We’d played a little bit of the game before his bedtime, but the scattered skulls and lava jets were a little too much for him, so once he was soundly asleep, my wife and I ventured onward into the fiery depths. As we moved towards our ultimate goal – a grumpy dragon with a bad case of giant-tail-eating-insect – we had to skirt up around the outside edge of the hill with nothing but the blues of sky and sea framing Link on both sides. Up to that point, we had settled into the sweetspot that had seen us so well through Shadow Of The Colossus; I control the action, she smashes the puzzles wide open with her +1 cognitive prowess. It’s a great balance, and a wonderful thing to actually have interest in a game from someone who really doesn’t see their attraction.

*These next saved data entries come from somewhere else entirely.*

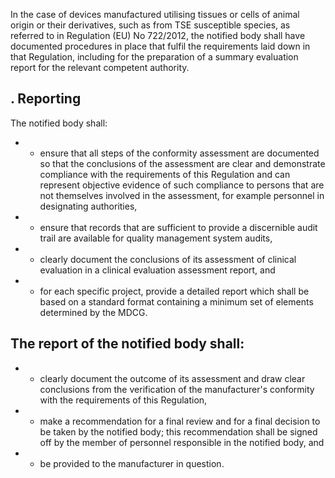 In  the  case  of  devices  manufactured  utilising  tissues  or  cells  of  animal  origin  or  their  derivatives,  such  as  from TSE susceptible species, as  referred to in  Regulation  (EU)  No  722/2012,  the  notified  body  shall  have  documented procedures  in  place  that  fulfil  the  requirements  laid  down  in  that  Regulation,  including  for  the  preparation  of a summary evaluation report for the relevant competent authority.
## . Reporting
The notified body shall:
- -  ensure  that  all  steps  of  the  conformity  assessment  are  documented  so  that  the  conclusions  of  the  assessment are  clear  and  demonstrate  compliance  with  the  requirements  of  this  Regulation  and  can  represent  objective evidence  of  such  compliance  to  persons  that  are  not  themselves  involved  in  the  assessment,  for  example personnel in designating authorities,
- -  ensure that records that are sufficient  to provide a discernible  audit  trail  are  available for  quality  management system audits,
- -  clearly  document  the  conclusions  of  its  assessment  of  clinical  evaluation  in  a  clinical  evaluation  assessment report, and
- -  for  each  specific  project,  provide  a  detailed  report  which  shall  be  based  on  a  standard  format  containing a minimum set of elements determined by the MDCG.
## The report of the notified body shall:
- -  clearly  document  the  outcome  of  its  assessment  and  draw  clear  conclusions  from  the  verification  of  the manufacturer's conformity with the requirements of this Regulation,
- -  make  a  recommendation  for  a  final  review  and  for  a  final  decision  to  be  taken  by  the  notified  body;  this recommendation shall be signed off by the member of personnel responsible in the notified body, and
- -  be provided to the manufacturer in question.
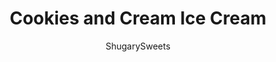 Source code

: ---
layout: ../../layouts/MarkdownPostLayout.astro
title: Cookies and Cream Ice Cream
author: ShugarySweets
pubDate: 2021-04-10
description: "Milk&#x27;s favorite cookie is also ice cream&#x27;s favorite cookie! This Cookies and Cream Ice Cream has real Oreo cookies mixed in a rich vanilla ice cream base. The heavenly vanilla flavor and chocolate cookie chunks make this a favorite dessert recipe!"
image_url: https://www.shugarysweets.com/wp-content/uploads/2021/05/cookies-and-cream-ice-cream-facebook.jpg
tags: ["Desserts","American"]
calories: 548
protein: 5
carbohydrates: 57
fats: 34
fiber: 1
ingredients: ["1 ¾ cups heavy whipping cream","1 ¼ cup whole milk","¾ cup granulated sugar","⅛ teaspoon kosher salt","1 Tablespoon of vanilla extract","20 Oreo cookies (about 1 1/2 cups), crushed"]
serves: 6
time: "12 hours 5 minutes"
prepTime: "5 minutes"
instructions: ["In a large bowl, whisk heavy cream, milk, sugar, sald, and vanilla extract together. ","Pour directly into an ice cream maker and follow directions per manufacturer’s instructions for churning. ","Once churning is complete, fold in crushed cookies and pour into an airtight, freezer-safe container and freeze at least 12 hours before serving."]
nutrition: ["548 calories","57 grams carbohydrates","84 milligrams cholesterol","34 grams fat","1 grams fiber","5 grams protein","19 grams saturated fat","216 milligrams sodium","45 grams sugar","1 grams trans fat","8 grams unsaturated fat"]
---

So, the flower on the step really caused some confusion for her.
The canvas of video game worlds often falls into a steady pattern where the background is a collection of repeated shapes and textures, with any item superimposed on top instantly brought to the player’s attention as an important pick-up for plot progression. Lazy, perhaps, but arguably an effective tool for pushing the player forever forward. In fact, so much of game design is about function that there rarely seems to be any item, or action, that doesn’t exist purely to achieve a function. The moments where something pointless is inserted – say, Vanquish‘s cigarette smoking or the God Hand protagonist dancing to the game’s surf rock soundtrack if you leave him alone for too long – are slivers of gleeful pleasure in a medium usually so intent on meaningful progression.
The flower is small and white with a yellow circle nestled in the middle of the petals. It is sat close to the wall in the nook between two of the steps, tiny green leaves spreading up and down where they can. Link passes it as he emerges from the top of a rock-topped lava spurt, the call of an enemy bird mocking his approach from its nest on an outcrop by the next door. It’s easy to miss it as you close in for the next attack; in fact, I did. It was my wife who noticed it and called me back after I’d dispatched the bird and collected the necessary key from its nest.
We maneuvered Link over the flower for a few minutes, each step gently brushing the single bloom left and right. “It must do something,” she said. “Why else would it be there?” But, of course, the flower did nothing except twitch in the wind and in the end we left it behind. I didn’t see another one. In the days since we completed that dungeon, that moment has continued to stick in my mind. It’s a testament to the generic structure of so many adventure games, where sometimes the useful items don’t just only stand out but have to strobe just in case you dare ignore them. Having something so pointless just isn’t that common in an design environment where time is money and every line of code must reflect that need for profit.
It’s important to note here that pointless does not mean useless, and this distinction seems to be understood by Nintendo more than any other game maker. Their games are so full of life and style and this comes not just from the each title’s main attractions, but from everything around them. Tiny butterflies flutter in Super Mario 3D World; Thwomps crinkle up their eyes as they attempt to crush you in Mario Kart 8; a departed neighbour sends you a farewell letter in Animal Crossing: A New Leaf. Little flourishes like this breathe life into a digital construction, giving us a sense of fullness where other titles merely settle for a flood of focused activities and checkpoints. Nintendo takes the time to add wrinkles to the canvas, knowing that’s how we experience our own lives; every grand campaign is underpinned by a million observations, random instances, and chance happenings. It would be great if other developers followed suit and gave us more pointless things to stumble on.
These tiny signs of life persevere in the memory. I’ve got a long way to journey in Wind Waker, but what I found on the steps will remain alive in the world with as much tangibility as the characters I left behind when I first sailed away from my home village. Valoo sits happily at the the peak of Dragon Roost Island now, calling me a hero after I dispatched the troublesome beast hurting his tail. And just outside his door, the tiny flower will carry on fluttering in the wind.